17 August 2017 - 18:35

Bungie wants Super abilities to "shine brighter" in Destiny 2

One of 2017's biggest games has learned a lot from its predecessor.
Image via Activision

We're now less than three weeks away from the long-anticipated launch of Destiny 2, and the developers at Bungie are in the final stretch.

The game is almost in everyone's hands, and the PC beta is coming up on Aug. 28. Bungie has been hard at work implementing feedback on how to better the title since the console beta finished up at the end of July.

Thanks to an interview with Edge Magazine, via Reddit, we now have some more insight into Bungie's design philosophy in Destiny 2 when it comes to things like balance and the technology behind making an ambitious game even bigger than its predecessor.

Destiny 2 director Luke Smith told Edge that changes to the way weapons work in the game were implemented to make the design team's lives easier. Having Destiny 2's more flexible Kinetic, Elemental, and Power weapons as opposed to Destiny 1's system that shoehorned weapon types into less roles, is all a part of making the game easier to balance.

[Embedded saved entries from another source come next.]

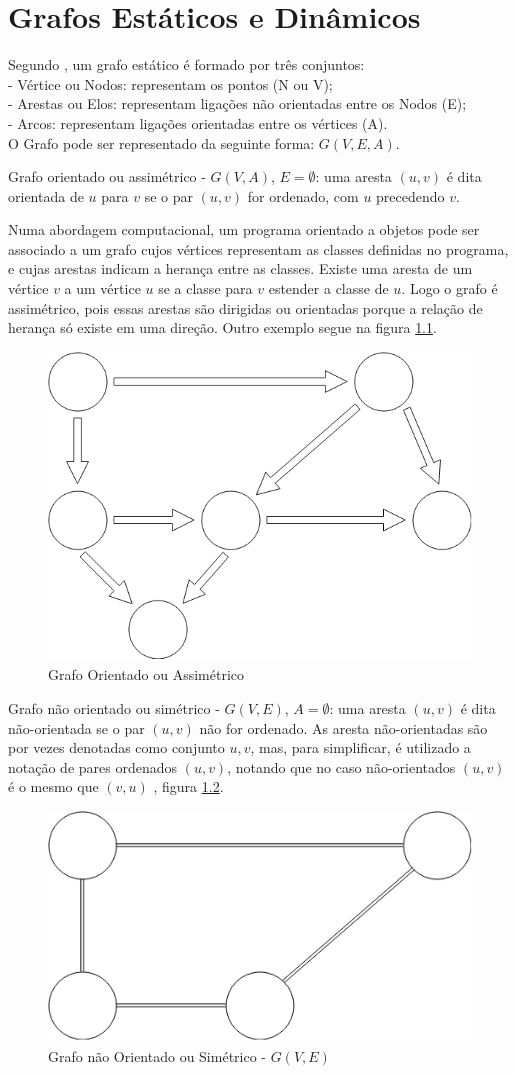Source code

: \chapter{Grafos Estáticos e Dinâmicos} \label{grafoestdin}
Segundo \cite{negreirosbook}, um grafo estático é formado por três conjuntos:\\
- Vértice ou Nodos: representam os pontos (N ou V);\\
- Arestas ou Elos: representam ligações não orientadas entre os Nodos (E);\\
- Arcos: representam ligações orientadas entre os vértices (A).\\
O Grafo pode ser representado da seguinte forma: $G(V, E, A)$.

Grafo orientado ou assimétrico - $G(V, A)$, $E = \emptyset$: uma aresta $(u,v)$ é dita orientada de $u$
para $v$ se o par $(u,v)$ for ordenado, com $u$ precedendo $v$.

Numa abordagem computacional, um programa orientado a objetos pode ser associado a um grafo cujos vértices
representam as classes definidas no programa, e cujas arestas indicam a herança entre as classes.
Existe uma aresta de um vértice $v$ a um vértice $u$ se a classe para $v$ estender a classe de $u$.
Logo o grafo é assimétrico, pois essas arestas são dirigidas ou orientadas porque a relação de herança
só existe em uma direção. Outro exemplo segue na figura \ref{fig:assimetrico}.

\begin{figure}[htbp]
\centering
 \includegraphics[width=.35\textwidth]{figuras/assimetrico1.png}
\caption{Grafo Orientado ou Assimétrico}
\label{fig:assimetrico}
\end{figure}

Grafo não orientado ou simétrico - $G(V, E)$, $A = \emptyset$: uma aresta $(u,v)$ é dita não-orientada
se o par $(u,v)$ não for ordenado. As aresta não-orientadas são por vezes denotadas como conjunto ${u,v}$,
mas, para simplificar, é utilizado a notação de pares ordenados $(u,v)$, notando que no caso não-orientados
$(u,v)$ é o mesmo que $(v,u)$ \cite{goodrich}, figura \ref{fig:simetrico}.

\begin{figure}[htbp]
\centering
 \includegraphics[width=.35\textwidth]{figuras/simetrico1.png}
\caption{Grafo não Orientado ou Simétrico - $G(V,E)$}
\label{fig:simetrico}
\end{figure}
\FloatBarrier

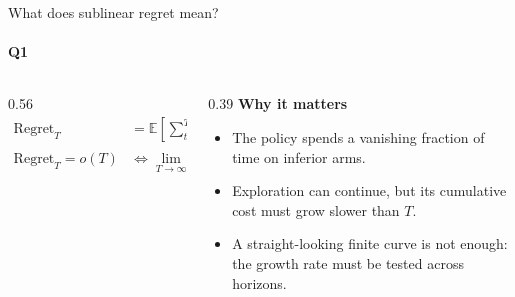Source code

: \begin{frame}{What does sublinear regret mean?}
  \framesubtitle{Q1}
  \vspace{0.08cm}
  \begin{columns}[T,onlytextwidth]
    \begin{column}{0.56\textwidth}
      {\fontsize{11.8}{14.5}\selectfont
      \begin{align*}
        \mathrm{Regret}_T
          &= \mathbb{E}\!\left[\sum_{t=0}^{T-1}
             \bigl(q_*(a_*)-q_*(A_t)\bigr)\right],\\[0.18cm]
        \mathrm{Regret}_T=o(T)
          &\iff \lim_{T\to\infty}\frac{\mathrm{Regret}_T}{T}=0.
      \end{align*}}
      \vspace{0.06cm}
    \end{column}
    \begin{column}{0.39\textwidth}
      \textbf{Why it matters}
      \vspace{0.12cm}
      \begin{itemize}
        \item The policy spends a vanishing fraction of time on inferior arms.
        \item Exploration can continue, but its cumulative cost must grow slower than \(T\).
        \item A straight-looking finite curve is not enough: the growth rate must be tested across horizons.
      \end{itemize}
    \end{column}
  \end{columns}
  \vfill
\end{frame}
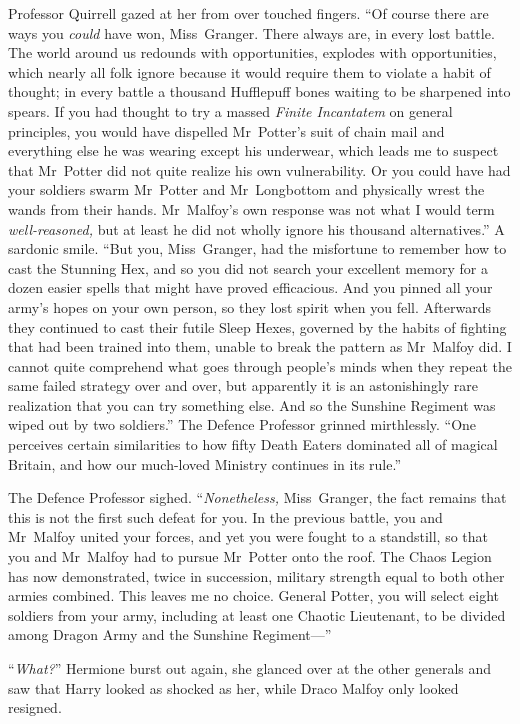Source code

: Professor Quirrell gazed at her from over touched fingers. “Of course there are ways you \emph{could} have won, Miss~Granger. There always are, in every lost battle. The world around us redounds with opportunities, explodes with opportunities, which nearly all folk ignore because it would require them to violate a habit of thought; in every battle a thousand Hufflepuff bones waiting to be sharpened into spears. If you had thought to try a massed \emph{Finite Incantatem} on general principles, you would have dispelled Mr~Potter’s suit of chain mail and everything else he was wearing except his underwear, which leads me to suspect that Mr~Potter did not quite realize his own vulnerability. Or you could have had your soldiers swarm Mr~Potter and Mr~Longbottom and physically wrest the wands from their hands. Mr~Malfoy’s own response was not what I would term \emph{well-reasoned,} but at least he did not wholly ignore his thousand alternatives.” A sardonic smile. “But you, Miss~Granger, had the misfortune to remember how to cast the Stunning Hex, and so you did not search your excellent memory for a dozen easier spells that might have proved efficacious. And you pinned all your army’s hopes on your own person, so they lost spirit when you fell. Afterwards they continued to cast their futile Sleep Hexes, governed by the habits of fighting that had been trained into them, unable to break the pattern as Mr~Malfoy did. I cannot quite comprehend what goes through people’s minds when they repeat the same failed strategy over and over, but apparently it is an astonishingly rare realization that you can try something else. And so the Sunshine Regiment was wiped out by two soldiers.” The Defence Professor grinned mirthlessly. “One perceives certain similarities to how fifty Death Eaters dominated all of magical Britain, and how our much-loved Ministry continues in its rule.”

The Defence Professor sighed. “\emph{Nonetheless,} Miss~Granger, the fact remains that this is not the first such defeat for you. In the previous battle, you and Mr~Malfoy united your forces, and yet you were fought to a standstill, so that you and Mr~Malfoy had to pursue Mr~Potter onto the roof. The Chaos Legion has now demonstrated, twice in succession, military strength equal to both other armies combined. This leaves me no choice. General Potter, you will select eight soldiers from your army, including at least one Chaotic Lieutenant, to be divided among Dragon Army and the Sunshine Regiment—”

“\emph{What?}” Hermione burst out again, she glanced over at the other generals and saw that Harry looked as shocked as her, while Draco Malfoy only looked resigned.

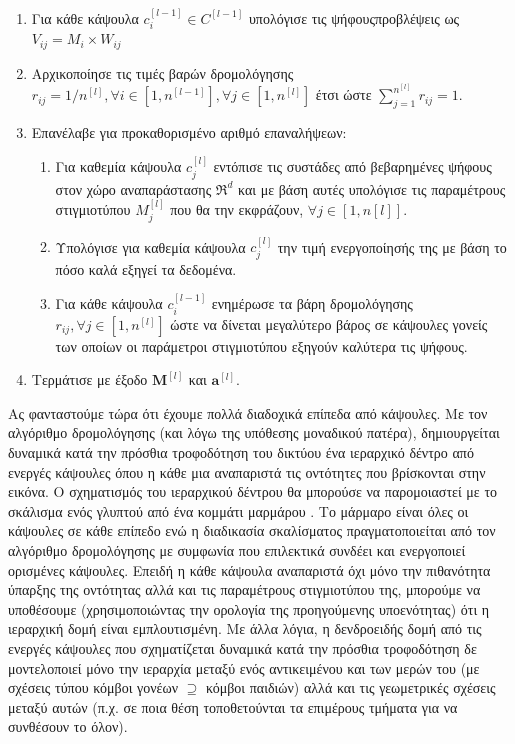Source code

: \begin{enumerate}
  \item Για κάθε κάψουλα $c_i^{[l-1]} \in C^{[l-1]}$ υπολόγισε τις ψήφους\textendash προβλέψεις ως $V_{ij}=M_i \times W_{ij}$
  \item Αρχικοποίησε τις τιμές βαρών δρομολόγησης $r_{ij}=1/n^{[l]},\forall i \in [1,n^{[l-1]}],\forall j \in [1,n^{[l]}]$ έτσι ώστε $\sum_{j = 1}^{n^{[l]}}r_{ij} = 1$.
  \item Επανέλαβε για προκαθορισμένο αριθμό επαναλήψεων:
  \begin{enumerate}
    \item Για καθεμία κάψουλα $c_j^{[l]}$ εντόπισε τις συστάδες από βεβαρημένες ψήφους στον χώρο αναπαράστασης $\Re^d$ και με βάση αυτές υπολόγισε τις παραμέτρους στιγμιοτύπου $M_j^{[l]}$ που θα την εκφράζουν, $\forall j \in [1,n{[l]}]$.
    \item Υπολόγισε για καθεμία κάψουλα $c_j^{[l]}$ την τιμή ενεργοποίησής της με βάση το πόσο καλά εξηγεί τα δεδομένα.
    \item Για κάθε κάψουλα $c_i^{[l-1]}$ ενημέρωσε τα βάρη δρομολόγησης $r_{ij}, \forall j \in [1,n^{[l]}]$ ώστε να δίνεται μεγαλύτερο βάρος σε κάψουλες γονείς των οποίων οι παράμετροι στιγμιοτύπου εξηγούν καλύτερα τις ψήφους.
  \end{enumerate}
    
  \item Τερμάτισε με έξοδο $\boldsymbol{M}^{[l]}$ και $\boldsymbol{a}^{[l]}$.
\end{enumerate}

Ας φανταστούμε τώρα ότι έχουμε πολλά διαδοχικά επίπεδα από κάψουλες. Με τον αλγόριθμο δρομολόγησης (και λόγω της υπόθεσης μοναδικού πατέρα), δημιουργείται δυναμικά κατά την πρόσθια τροφοδότηση του δικτύου ένα ιεραρχικό δέντρο από ενεργές κάψουλες όπου η κάθε μια αναπαριστά τις οντότητες που βρίσκονται στην εικόνα. Ο σχηματισμός του ιεραρχικού δέντρου θα μπορούσε να παρομοιαστεί με το σκάλισμα ενός γλυπτού από ένα κομμάτι μαρμάρου \cite{sabour2017dynamic}. Το μάρμαρο είναι όλες οι κάψουλες σε κάθε επίπεδο ενώ η διαδικασία σκαλίσματος πραγματοποιείται από τον αλγόριθμο δρομολόγησης με συμφωνία που επιλεκτικά συνδέει και ενεργοποιεί ορισμένες κάψουλες. Επειδή η κάθε κάψουλα αναπαριστά όχι μόνο την πιθανότητα ύπαρξης της οντότητας αλλά και τις παραμέτρους στιγμιοτύπου της, μπορούμε να υποθέσουμε (χρησιμοποιώντας την ορολογία της προηγούμενης υποενότητας) ότι η ιεραρχική δομή είναι εμπλουτισμένη. Με άλλα λόγια, η δενδροειδής δομή από τις ενεργές κάψουλες που σχηματίζεται δυναμικά κατά την πρόσθια τροφοδότηση δε μοντελοποιεί μόνο την ιεραρχία μεταξύ ενός αντικειμένου και των μερών του (με σχέσεις τύπου κόμβοι γονέων $\supseteq$ κόμβοι παιδιών) αλλά και τις γεωμετρικές σχέσεις μεταξύ αυτών (π.χ. σε ποια θέση τοποθετούνται τα επιμέρους τμήματα για να συνθέσουν το όλον).\par


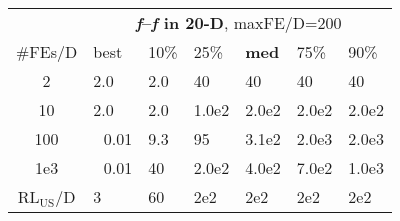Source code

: \begin{tabular}{c|llllll}
 & \multicolumn{6}{|c}{\textbf{\textit{f}\raisebox{-0.35ex}{1}--\textit{f}\raisebox{-0.35ex}{24} in 20-D}, maxFE/D=200}\\
\#FEs/D & best & 10\% & 25\% & \textbf{med} & 75\% & 90\%\\
2 & \hspace*{1ex}2.0 & \hspace*{1ex}2.0 & 40 & 40 & 40 & 40\\
10 & \hspace*{1ex}2.0 & \hspace*{1ex}2.0 & 1.0e2 & 2.0e2 & 2.0e2 & 2.0e2\\
100 & ~\,0.01 & \hspace*{1ex}9.3 & 95 & 3.1e2 & 2.0e3 & 2.0e3\\
1e3 & ~\,0.01 & 40 & 2.0e2 & 4.0e2 & 7.0e2 & 1.0e3\\
$\text{RL}_{\text{US}}$/D & 3 & 60 & 2e2 & 2e2 & 2e2 & 2e2
\end{tabular}
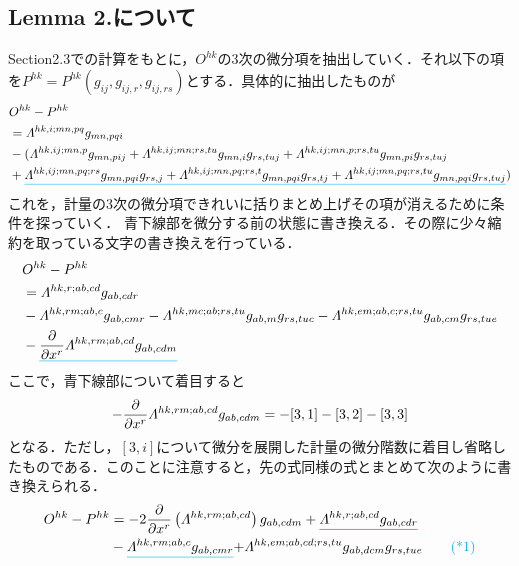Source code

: \documentclass[main]{subfiles}
\begin{document}
\subsection{Lemma 2.について}
Section2.3での計算をもとに，\(O^{hk}\)の3次の微分項を抽出していく．それ以下の項を\(P^{hk}=P^{hk}(g_{ij}, g_{ij,r},g_{ij,rs})\)とする．具体的に抽出したものが
\begin{align*}
    & O^{hk}-P^{hk} \\
    &= \varLambda^{hk,i;mn,pq} g_{mn,pqi} \\
    &- ( \varLambda^{hk,ij;mn,p} g_{mn,pij} 
    + \varLambda^{hk,ij;mn;rs,tu} g_{mn,i}g_{rs,tuj} 
    + \varLambda^{hk,ij;mn,p;rs,tu} g_{mn,pi}g_{rs,tuj} \\
    &+\color{cyan}{\underline{\textcolor{black}{
    \varLambda^{hk,ij;mn,pq;rs} g_{mn,pqi}g_{rs,j} 
    +  \varLambda^{hk,ij;mn,pq;rs,t} g_{mn,pqi}g_{rs,tj}  
    +  \varLambda^{hk,ij;mn,pq;rs,tu} g_{mn,pqi}g_{rs,tuj} 
    }}}\textcolor{black})
\end{align*}
これを，計量の3次の微分項できれいに括りまとめ上げその項が消えるために条件を探っていく．
青下線部を微分する前の状態に書き換える．その際に少々縮約を取っている文字の書き換えを行っている．
\begin{align*}
    & O^{hk}-P^{hk} \\
    &= \varLambda^{hk,r;ab,cd} g_{ab,cdr} \\
    &-  \varLambda^{hk,rm;ab,c} g_{ab,cmr} 
    - \varLambda^{hk,mc;ab;rs,tu} g_{ab,m}g_{rs,tuc} 
    - \varLambda^{hk,em;ab,c;rs,tu} g_{ab,cm}g_{rs,tue} \\
    &-\color{cyan}{\underline{\textcolor{black}{
    \dfrac{\partial }{\partial x^r }\varLambda^{hk,rm;ab,cd} g_{ab,cdm}
    }}}
\end{align*}
ここで，青下線部について着目すると
\begin{equation*}
    -\dfrac{\partial }{\partial x^r }\varLambda^{hk,rm;ab,cd} g_{ab,cdm} = -[3,1] - [3,2] - [3,3]
\end{equation*}
となる．ただし，\([3,i]\)について微分を展開した計量の微分階数に着目し省略したものである．このことに注意すると，先の式同様の式とまとめて次のように書き換えられる．
\begin{align*}
    O^{hk}-P^{hk} 
    &= -2\dfrac{\partial }{\partial x^r }\left( \varLambda^{hk,rm;ab,cd} \right) g_{ab,cdm} + \color{red}{\underline{\textcolor{black}{\varLambda^{hk,r;ab,cd} g_{ab,cdr}}}} \\
    &-  \color{cyan}{\underline{\textcolor{black}{\varLambda^{hk,rm;ab,c} g_{ab,cmr}}}} 
    \textcolor{black}{
    + \varLambda^{hk,em;ab,cd;rs,tu} g_{ab,dcm}g_{rs,tue} }
    \label{op1} \tag{*1}
\end{align*}
\end{document}
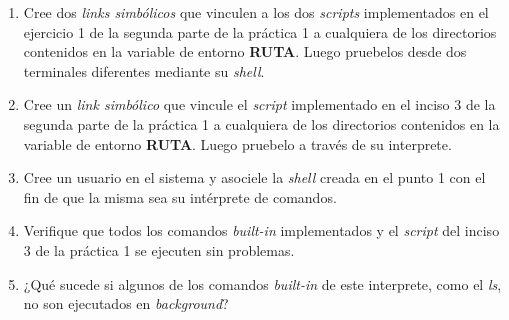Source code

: \begin{enumerate}
	  \item Cree dos \textit{links simbólicos} que vinculen a los dos \textit{scripts} implementados en el ejercicio 1 de la segunda parte de la práctica 1 a cualquiera de los directorios contenidos en la variable de entorno \textbf{RUTA}. Luego pruebelos desde dos terminales diferentes mediante su \textit{shell}.

      \item Cree un \textit{link simbólico} que vincule el \textit{script} implementado en el inciso 3 de la segunda parte de la práctica 1 a cualquiera de los directorios contenidos en la variable de entorno \textbf{RUTA}. Luego pruebelo a través de su interprete.
      
      \item Cree un usuario en el sistema y asociele la \textit{shell} creada en el punto 1 con el fin de que la misma sea su intérprete de comandos.
      
      \item Verifique que todos los comandos \textit{built-in} implementados y el \textit{script} del inciso 3 de la práctica 1 se ejecuten sin problemas.

      \item ¿Qué sucede si algunos de los comandos \textit{built-in} de este interprete, como el \textit{ls}, no son ejecutados en \textit{background}?

\end{enumerate}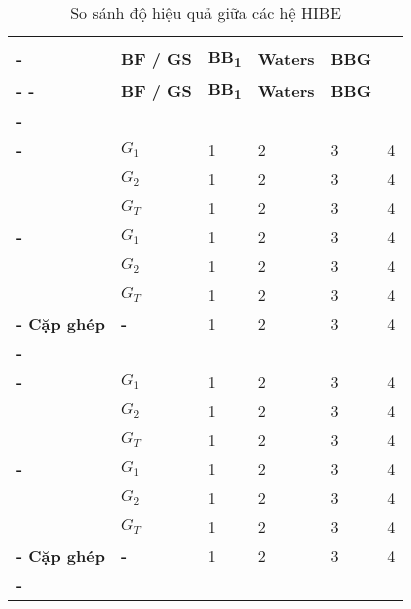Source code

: \baselineskip
\begin{longtabu}{| >{\bfseries\centering}p{2cm} | >{\bfseries\centering}p{0.5cm} | X[c] X[c] X[c] X[c] |}
	\captionsetup{font=normalsize}
	\caption{So sánh độ hiệu quả giữa các hệ HIBE} \\
	\tabucline[4pt]-
	 		&
	\bfseries BF / GS		 		&
	\bfseries BB\textsubscript{1} 	&
	\bfseries Waters 				&
	\bfseries BBG 					\\
	\tabucline[2pt]-
	\endfirsthead
	\tabucline[4pt]-
	 		&
	\bfseries BF / GS		 		&
	\bfseries BB\textsubscript{1} 	&
	\bfseries Waters 				&
	\bfseries BBG 					\\
	\tabucline[2pt]-
	\endhead
	 \\
	\tabucline[1pt]-
	& $G_1$ 			& 	1 	& 	2 	& 	3 	& 	4 	\\
	& $G_2$ 			& 	1 	& 	2 	& 	3 	& 	4 	\\
	& $G_T$ 			& 	1 	& 	2 	& 	3 	& 	4 	\\
	\tabucline[1pt]-
	& $G_1$ 			& 	1 	& 	2 	& 	3 	& 	4 	\\
	& $G_2$ 			& 	1 	& 	2 	& 	3 	& 	4 	\\
	& $G_T$ 			& 	1 	& 	2 	& 	3 	& 	4 	\\
	\tabucline[1pt]-
	Cặp ghép & - 		& 	1 	& 	2 	& 	3 	& 	4 	\\
	\tabucline[2pt]-
	 \\
	\tabucline[1pt]-
	& $G_1$ 			& 	1 	& 	2 	& 	3 	& 	4 	\\
	& $G_2$ 			& 	1 	& 	2 	& 	3 	& 	4 	\\
	& $G_T$ 			& 	1 	& 	2 	& 	3 	& 	4 	\\
	\tabucline[1pt]-
	& $G_1$ 			& 	1 	& 	2 	& 	3 	& 	4 	\\
	& $G_2$ 			& 	1 	& 	2 	& 	3 	& 	4 	\\
	& $G_T$ 			& 	1 	& 	2 	& 	3 	& 	4 	\\
	\tabucline[1pt]-
	Cặp ghép & - 		& 	1 	& 	2 	& 	3 	& 	4 	\\
	\tabucline[2pt]-
	 \\

\end{longtabu}
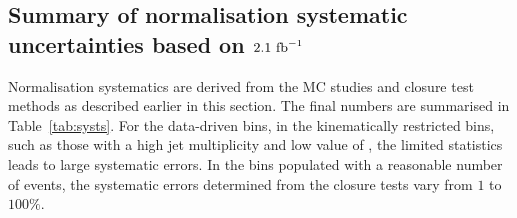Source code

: %
%
%

\subsection{Summary of normalisation systematic uncertainties based on $2.1~\ifb$}
\label{sec:closure-test-syst}

Normalisation systematics are derived from the MC studies and closure
test methods as described earlier in this section. The final numbers are summarised
in Table~\ref{tab:systs}. For the data-driven bins, in the kinematically restricted bins, such
as those with a high jet multiplicity and low value of \scalht, the
limited statistics leads to large systematic errors. In the bins populated 
with a reasonable number of events, the
systematic errors determined from the closure tests vary from $1$ to
$100\%$.

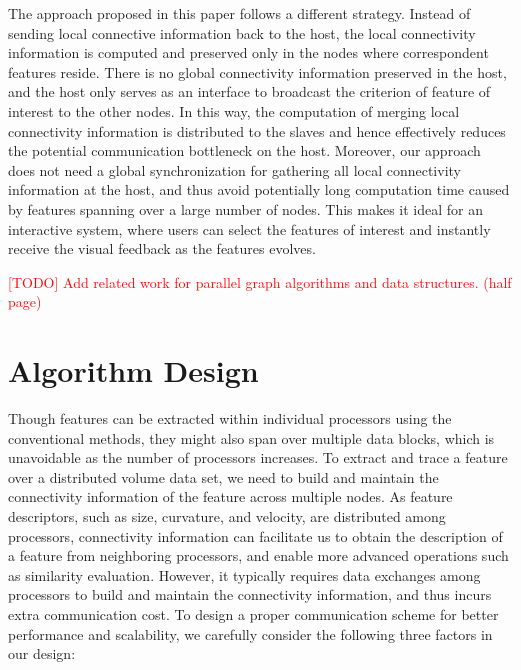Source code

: \documentclass[10pt, conference, compsocconf]{IEEEtran}
\begin{document}
The approach proposed in this paper follows a different strategy. Instead of sending local connective information back to the host, the local connectivity information is computed and preserved only in the nodes where correspondent features reside. There is no global connectivity information preserved in the host, and the host only serves as an interface to broadcast the criterion of feature of interest to the other nodes. In this way, the computation of merging local connectivity information is distributed to the slaves and hence effectively reduces the potential communication bottleneck on the host.
Moreover, our approach does not need a global synchronization for gathering all local connectivity information at the host, and thus avoid potentially long computation time caused by features spanning over a large number of nodes. 
This makes it ideal for an interactive system, where users can select the features of interest and instantly receive the visual feedback as the features evolves.

\textcolor{red}{[TODO] Add related work for parallel graph algorithms and data structures. (half page)}

\section{Algorithm Design}
Though features can be extracted within individual processors using the conventional methods, they might also span over multiple data blocks, which is unavoidable as the number of processors increases. To extract and trace a feature over a distributed volume data set, we need to build and maintain the connectivity information of the feature across multiple nodes. As feature descriptors, such as size, curvature, and velocity, are distributed among processors, connectivity information can facilitate us to obtain the description of a feature from neighboring processors, and enable more advanced operations such as similarity evaluation.
However, it typically requires data exchanges among processors to build and maintain the connectivity information, and thus incurs extra communication cost. To design a proper communication scheme for better performance and scalability, we carefully consider the following three factors in our design:
\end{document}
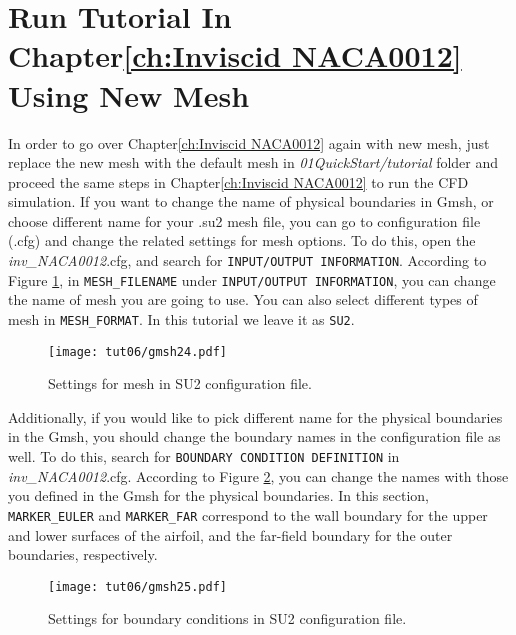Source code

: \section{Run Tutorial In Chapter\ref{ch:Inviscid NACA0012} Using New Mesh}
In order to go over Chapter\ref{ch:Inviscid NACA0012} again with new mesh, just replace the new mesh with the default mesh in \textit{01QuickStart/tutorial} folder and proceed the same steps in Chapter\ref{ch:Inviscid NACA0012} to run the CFD simulation. If you want to change the name of physical boundaries in Gmsh, or choose different name for your .su2 mesh file, you can go to configuration file (.cfg) and change the related settings for mesh options. To do this, open the \textit{inv\_NACA0012}.cfg, and search for \texttt{INPUT/OUTPUT INFORMATION}. According to Figure \ref{fig6:gmsh24}, in \texttt{MESH\_FILENAME} under \texttt{INPUT/OUTPUT INFORMATION}, you can change the name of mesh you are going to use. You can also select different types of mesh in \texttt{MESH\_FORMAT}. In this tutorial we leave it as \texttt{SU2}.
\begin{figure}[htbp]
    \centering
    \texttt{[image: tut06/gmsh24.pdf]}
    \caption{Settings for mesh in SU2 configuration file.}
    \label{fig6:gmsh24}
\end{figure}
Additionally, if you would like to pick different name for the physical boundaries in the Gmsh, you should change the boundary names in the configuration file as well. To do this, search for \texttt{BOUNDARY CONDITION DEFINITION} in \textit{inv\_NACA0012}.cfg. According to Figure \ref{fig6:gmsh25}, you can change the names with those you defined in the Gmsh for the physical boundaries. In this section, \texttt{MARKER\_EULER} and \texttt{MARKER\_FAR} correspond to the wall boundary for the upper and lower surfaces of the airfoil, and the far-field boundary for the outer boundaries, respectively.
\begin{figure}[htbp]
    \centering
    \texttt{[image: tut06/gmsh25.pdf]}
    \caption{Settings for boundary conditions in SU2 configuration file.}
    \label{fig6:gmsh25}
\end{figure}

Smith spoke about some of these design choices, referencing part of one of Destiny 1's classic Raids, the Vault of Glass. During one of the phases of that Raid, players must destroy Oracles that spawn while fighting off waves of Vex robots, or else be wiped and have to start from scratch. In Destiny 2, things will be different thanks to the new weapon system that puts rocket launchers, shotguns, sniper rifles, and fusion rifles in the Power weapon slot.

"You're now putting those powerful things in conflict with a rocket launcher, which is for AOE wave clearing and can effectively replace something like a Nova Bomb," said Smith. "Well, now, Nova Bomb could be more important, because not everybody's running with a sniper rifle and rocket launcher. What this system does is make player power more predictable, but it also allows Supers, in a number of ways, to shine even brighter in the game."

Edge's hands-on with the game also confirmed that base ability cooldowns are lower in the final product when compared with the beta, which should come as good news to anyone who experienced how slowly Supers charged. Supers could and should be a key component in how the game is played, in both PvE and PvP.

RELATED: Destiny 2 will reportedly launch with over 50 hours of story content

Grenades are also way more powerful now, in that they "hit like magical, elementally powered trucks" that have a "dramatic" effect on bosses. In the console beta, the long base cooldowns made grenades something of an afterthought at times.

Executive producer Mark Noseworthy also reiterated his statements from a few months ago about why Destiny 2 is locked at 30fps on consoles, but has an uncapped framerate on the PC.

"It's about the simulation of the Destiny world," said Noseworthy. "Thirty AI at once, large open spaces, six players, sometimes with vehicles, and drop ships coming in; that's where we're using the CPU. Could we make a Destiny game that ran at 60fps? Yes, but the space would be smaller, it would be less cooperative, and there'd be fewer monsters to shoot. That´s not the game we want to make."

The vanilla version of Destiny was, to say the least, imperfect. The game gradually got better over time with new expansions and updates from Bungie as the living world it created grew around it.

It seems like the developer is taking everything it's learned from its original title to help make the sequel a better experience for everyone, and that's good news for Guardians everywhere.